BEGIN SOURCE MATERIAL

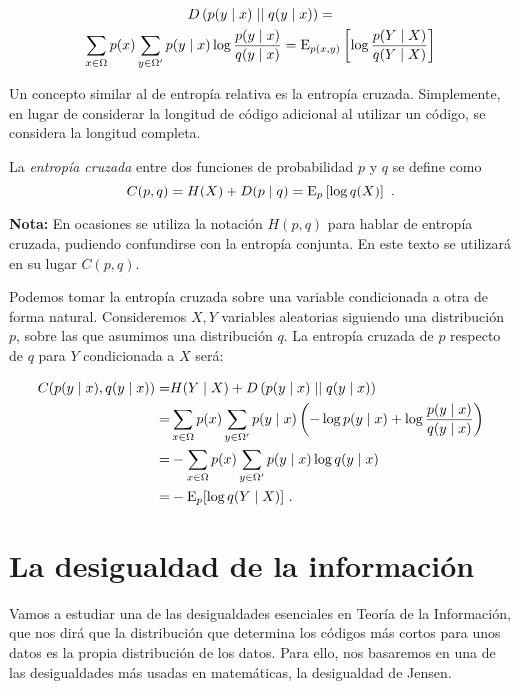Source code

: \begin{gather*}D\left(p(y\mid x)\mid\mid q(y\mid x)\right)=\\\sum_{x\in\Omega}p(x)\sum_{y\in\Omega'}p(y\mid x)\log\frac{p(y\mid x)}{q(y\mid x)}=\mathrm{E}_{p(x,y)}\left[\log\frac{p(Y\mid X)}{q(Y\mid X)}\right]
\end{gather*}


Un concepto similar al de entropía relativa es la entropía cruzada.
Simplemente, en lugar de considerar la longitud de código adicional al
utilizar un código, se considera la longitud completa.

La \emph{entropía cruzada} entre dos funciones de probabilidad \(p\) y
\(q\) se define como
\[C(p, q)=H(X) + D(p\mid q)=\mathrm{E}_p\left[\log q(X)\right]~.\]

\textbf{Nota:} En ocasiones se utiliza la notación \(H(p,q)\) para
hablar de entropía cruzada, pudiendo confundirse con la entropía
conjunta. En este texto se utilizará en su lugar \(C(p,q)\). 

\remb
Podemos tomar la entropía cruzada sobre una variable condicionada a otra
de forma natural. Consideremos \(X,Y\) variables aleatorias siguiendo
una distribución \(p\), sobre las que asumimos una distribución \(q\).
La entropía cruzada de \(p\) respecto de \(q\) para \(Y\) condicionada a
\(X\) será:

\begin{align*}
  C(p(y\mid x),q(y \mid x))=&H(Y\mid X) + D\left(p(y\mid x)\mid\mid q(y\mid x)\right)\\
                =&\sum_{x\in\Omega}p(x)\sum_{y\in\Omega'}p(y\mid x)\left(-\log p(y\mid x)
                  +\log\frac{p(y\mid x)}{q(y\mid x)}\right)\\
                =&-\sum_{x\in\Omega}p(x)\sum_{y\in\Omega'}p(y\mid x)\log q(y\mid x)\\
                =&-\mathrm{E}_p[\log q(Y\mid X)]~.
\end{align*}

\reme

\section{La desigualdad de la
información}\label{la-desigualdad-de-la-informaciuxf3n}

Vamos a estudiar una de las desigualdades esenciales en Teoría de la
Información, que nos dirá que la distribución que determina los códigos
más cortos para unos datos es la propia distribución de los datos. Para
ello, nos basaremos en una de las desigualdades más usadas en
matemáticas, la desigualdad de Jensen.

END SOURCE MATERIAL

*ACTION ITEM:* Set down every entry exactly as it appears, but skip the pictures.

*EXERCISE OUTPUT:*
Source code

: \begin{gather*}D\left(p(y\mid x)\mid\mid q(y\mid x)\right)=\\\sum_{x\in\Omega}p(x)\sum_{y\in\Omega'}p(y\mid x)\log\frac{p(y\mid x)}{q(y\mid x)}=\mathrm{E}_{p(x,y)}\left[\log\frac{p(Y\mid X)}{q(Y\mid X)}\right]
\end{gather*}


Un concepto similar al de entropía relativa es la entropía cruzada.
Simplemente, en lugar de considerar la longitud de código adicional al
utilizar un código, se considera la longitud completa.

La \emph{entropía cruzada} entre dos funciones de probabilidad \(p\) y
\(q\) se define como
\[C(p, q)=H(X) + D(p\mid q)=\mathrm{E}_p\left[\log q(X)\right]~.\]

\textbf{Nota:} En ocasiones se utiliza la notación \(H(p,q)\) para
hablar de entropía cruzada, pudiendo confundirse con la entropía
conjunta. En este texto se utilizará en su lugar \(C(p,q)\). 

\remb
Podemos tomar la entropía cruzada sobre una variable condicionada a otra
de forma natural. Consideremos \(X,Y\) variables aleatorias siguiendo
una distribución \(p\), sobre las que asumimos una distribución \(q\).
La entropía cruzada de \(p\) respecto de \(q\) para \(Y\) condicionada a
\(X\) será:

\begin{align*}
  C(p(y\mid x),q(y \mid x))=&H(Y\mid X) + D\left(p(y\mid x)\mid\mid q(y\mid x)\right)\\
                =&\sum_{x\in\Omega}p(x)\sum_{y\in\Omega'}p(y\mid x)\left(-\log p(y\mid x)
                  +\log\frac{p(y\mid x)}{q(y\mid x)}\right)\\
                =&-\sum_{x\in\Omega}p(x)\sum_{y\in\Omega'}p(y\mid x)\log q(y\mid x)\\
                =&-\mathrm{E}_p[\log q(Y\mid X)]~.
\end{align*}

\reme

\section{La desigualdad de la
información}\label{la-desigualdad-de-la-informaciuxf3n}

Vamos a estudiar una de las desigualdades esenciales en Teoría de la
Información, que nos dirá que la distribución que determina los códigos
más cortos para unos datos es la propia distribución de los datos. Para
ello, nos basaremos en una de las desigualdades más usadas en
matemáticas, la desigualdad de Jensen.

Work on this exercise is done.